**TASK**
Pictures stay out, but every line of the data is copied exactly.

**MATERIALS PROVIDED**

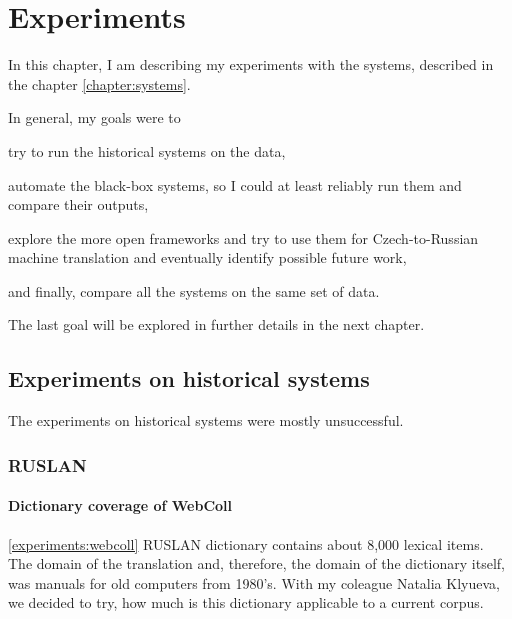 \chapter{Experiments}
\label{chapter:experiments}
In this chapter, I am describing my experiments with the systems, described in the chapter \ref{chapter:systems}.

In general, my goals were to 
\begin{pitemize}
\item try to run the historical systems on the data,
\item automate the black-box systems, so I could at least reliably run them and compare their outputs,
\item explore the more open frameworks and try to use them for Czech-to-Russian machine translation and eventually identify possible future work,
\item and finally, compare all the systems on the same set of data.
\end{pitemize}

The last goal will be explored in further details in the next chapter.

\section{Experiments on historical systems}
The experiments on historical systems were mostly unsuccessful.

\subsection{RUSLAN}
\subsubsection{Dictionary coverage of WebColl}
\ref{experiments:webcoll}
RUSLAN dictionary contains about 8,000 lexical items. The domain of the translation and, therefore, the domain of the dictionary itself, was manuals for old computers from 1980's. 
With my coleague Natalia Klyueva, we decided to try, how much is this dictionary applicable to a current corpus.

**TASK ANSWER**
 \chapter{Experiments}
\label{chapter:experiments}
In this chapter, I am describing my experiments with the systems, described in the chapter \ref{chapter:systems}.

In general, my goals were to 
\begin{pitemize}
\item try to run the historical systems on the data,
\item automate the black-box systems, so I could at least reliably run them and compare their outputs,
\item explore the more open frameworks and try to use them for Czech-to-Russian machine translation and eventually identify possible future work,
\item and finally, compare all the systems on the same set of data.
\end{pitemize}

The last goal will be explored in further details in the next chapter.

\section{Experiments on historical systems}
The experiments on historical systems were mostly unsuccessful.

\subsection{RUSLAN}
\subsubsection{Dictionary coverage of WebColl}
\ref{experiments:webcoll}
RUSLAN dictionary contains about 8,000 lexical items. The domain of the translation and, therefore, the domain of the dictionary itself, was manuals for old computers from 1980's. 
With my coleague Natalia Klyueva, we decided to try, how much is this dictionary applicable to a current corpus.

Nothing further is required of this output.